2. Sequential data modelling with RNNs and its algorithms

To do:
- <u>Load the data
- Exploratory Data Analysis</u>
- <u>NLP Preprocessing Pipeline</u>
  - <u>Tokenization
  - Lowercasing
  - Stop word removal
  - Remove digits/punctuation</u>
- <u>Create vocab and map tokens to vocab indices</u>
- <u>Split the data into training, validation, and test data</u>
  - <u>Put in DataLoader</u>
- <u>Create the model in PyTorch</u>
- <u>Construct the training and validation loops</u>
- <u>Evaluation and metrics</u>
- Graphs and Analysis
- Implement the model from scratch in NumPy
  - Learned Embedding Layer
  - Forward Propagation
  - Backpropagation Through Time
- Compare implemented model vs. torch version.

## Manual Implementation

In [None]:
## Classes for Implementation
# Fit, Forward propagation, backpropagation through time, loss, embedding layer, pooling over all time steps, gradient descent

## Outside of class
# Weights Initialization, Adam, Norm Gradient Clipping, Minibatching, One_Hot, Derivative of Activation function, Dropout, Inference

In [None]:
class Adam_optimizer():
  def __init__(self):
    pass

In [None]:
class RNN():
  def __init__(self):
    pass

## Loading the data

In [1]:
import torch
import torch.nn as nn
import itertools
import matplotlib.pyplot as plt
import numpy as np
import pandas as pd
from torch.utils.data import DataLoader, Dataset
from torch import optim
import os
import re
import nltk
from nltk.corpus import stopwords
from sklearn.model_selection import train_test_split
from collections import Counter

In [2]:
import kagglehub

# Download latest version
path = kagglehub.dataset_download("lakshmi25npathi/imdb-dataset-of-50k-movie-reviews")

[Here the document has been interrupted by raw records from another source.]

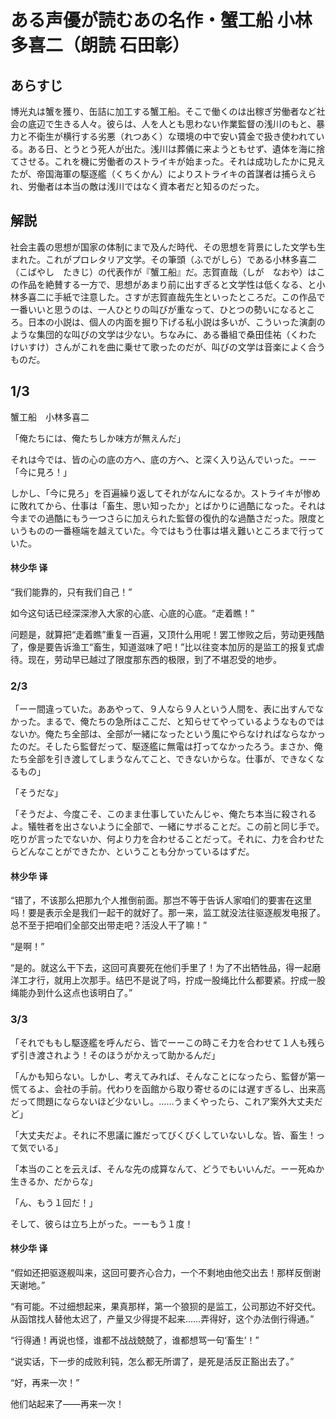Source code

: # ある声優が読むあの名作・蟹工船 小林多喜二（朗読 石田彰）

## あらすじ

博光丸は蟹を獲り、缶詰に加工する蟹工船。そこで働くのは出稼ぎ労働者など社会の底辺で生きる人々。彼らは、人を人とも思わない作業監督の浅川のもと、暴力と不衛生が横行する劣悪（れつあく）な環境の中で安い賃金で扱き使われている。ある日、とうとう死人が出た。浅川は葬儀に来ようともせず、遺体を海に捨てさせる。これを機に労働者のストライキが始まった。それは成功したかに見えたが、帝国海軍の駆逐艦（くちくかん）によりストライキの首謀者は捕らえられ、労働者は本当の敵は浅川ではなく資本者だと知るのだった。

## 解説

社会主義の思想が国家の体制にまで及んだ時代、その思想を背景にした文学も生まれた。これがプロレタリア文学。その筆頭（ふでがしら）である小林多喜二（こばやし　たきじ）の代表作が『蟹工船』だ。志賀直哉（しが　なおや）はこの作品を絶賛する一方で、思想があまり前に出すぎると文学性は低くなる、と小林多喜二に手紙で注意した。さすが志賀直哉先生といったところだ。この作品で一番いいと思うのは、一人ひとりの叫びが重なって、ひとつの勢いになるところ。日本の小説は、個人の内面を掘り下げる私小説は多いが、こういった演劇のような集団的な叫びの文学は少ない。ちなみに、ある番組で桑田佳祐（くわた　けいすけ）さんがこれを曲に乗せて歌ったのだが、叫びの文学は音楽によく合うものだ。


## 1/3

蟹工船　小林多喜二

「俺たちには、俺たちしか味方が無えんだ」

それは今では、皆の心の底の方へ、底の方へ、と深く入り込んでいった。ーー「今に見ろ！」

しかし、「今に見ろ」を百遍繰り返してそれがなんになるか。ストライキが惨めに敗れてから、仕事は「畜生、思い知ったか」とばかりに過酷になった。それは今までの過酷にもう一つさらに加えられた監督の復仇的な過酷さだった。限度というものの一番極端を越えていた。今ではもう仕事は堪え難いところまで行っていた。

#### 林少华 译

“我们能靠的，只有我们自己！”

如今这句话已经深深渗入大家的心底、心底的心底。“走着瞧！”

问题是，就算把“走着瞧”重复一百遍，又顶什么用呢！罢工惨败之后，劳动更残酷了，像是要告诉渔工“畜生，知道滋味了吧！”比以往变本加厉的是监工的报复式虐待。现在，劳动早已越过了限度那东西的极限，到了不堪忍受的地步。


### 2/3

「ーー間違っていた。ああやって、９人なら９人という人間を、表に出すんでなかった。まるで、俺たちの急所はここだ、と知らせてやっているようなものではないか。俺たち全部は、全部が一緒になったという風にやらなければならなかったのだ。そしたら監督だって、駆逐艦に無電は打ってなかったろう。まさか、俺たち全部を引き渡してしまうなんてこと、できないからな。仕事が、できなくなるもの」

「そうだな」

「そうだよ、今度こそ、このまま仕事していたんじゃ、俺たち本当に殺されるよ。犠牲者を出さないように全部で、一緒にサボることだ。この前と同じ手で。吃りが言ったでないか、何より力を合わせることだって。それに、力を合わせたらどんなことができたか、ということも分かっているはずだ。

#### 林少华 译

“错了，不该那么把那九个人推倒前面。那岂不等于告诉人家咱们的要害在这里吗！要是表示全是我们一起干的就好了。那一来，监工就没法往驱逐舰发电报了。总不至于把咱们全部交出带走吧？活没人干了嘛！”

“是啊！”

“是的。就这么干下去，这回可真要死在他们手里了！为了不出牺牲品，得一起磨洋工才行，就用上次那手。结巴不是说了吗，拧成一股绳比什么都要紧。拧成一股绳能办到什么这点也该明白了。”


### 3/3

「それでももし駆逐艦を呼んだら、皆でーーこの時こそ力を合わせて１人も残らず引き渡されよう！そのほうがかえって助かるんだ」

「んかも知らない。しかし、考えてみれば、そんなことになったら、監督が第一慌てるよ、会社の手前。代わりを函館から取り寄せるのには遅すぎるし、出来高だって問題にならないほど少ないし。……うまくやったら、これア案外大丈夫だど」

「大丈夫だよ。それに不思議に誰だってびくびくしていないしな。皆、畜生！って気でいる」

「本当のことを云えば、そんな先の成算なんて、どうでもいいんだ。ーー死ぬか生きるか、だからな」

「ん、もう１回だ！」

そして、彼らは立ち上がった。ーーもう１度！

#### 林少华 译

“假如还把驱逐舰叫来，这回可要齐心合力，一个不剩地由他交出去！那样反倒谢天谢地。”

“有可能。不过细想起来，果真那样，第一个狼狈的是监工，公司那边不好交代。从函馆找人替他太迟了，产量又少得提不起来……弄得好，这个办法倒行得通。”

“行得通！再说也怪，谁都不战战兢兢了，谁都想骂一句‘畜生’！”

“说实话，下一步的成败利钝，怎么都无所谓了，是死是活反正豁出去了。”

“好，再来一次！”

他们站起来了——再来一次！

Using Colab cache for faster access to the 'imdb-dataset-of-50k-movie-reviews' dataset.


In [3]:
imdb_reviews = pd.read_csv(path + '/IMDB Dataset.csv')

## Exploratory Data Analysis

In [4]:
imdb_reviews.head()

Unnamed: 0,review,sentiment
0,One of the other reviewers has mentioned that ...,positive
1,A wonderful little production. <br /><br />The...,positive
2,I thought this was a wonderful way to spend ti...,positive
3,Basically there's a family where a little boy ...,negative
4,"Petter Mattei's ""Love in the Time of Money"" is...",positive


In [5]:
len(imdb_reviews)

50000

The dataset consists of 50,000 movie reviews, categorized as either positive or negative.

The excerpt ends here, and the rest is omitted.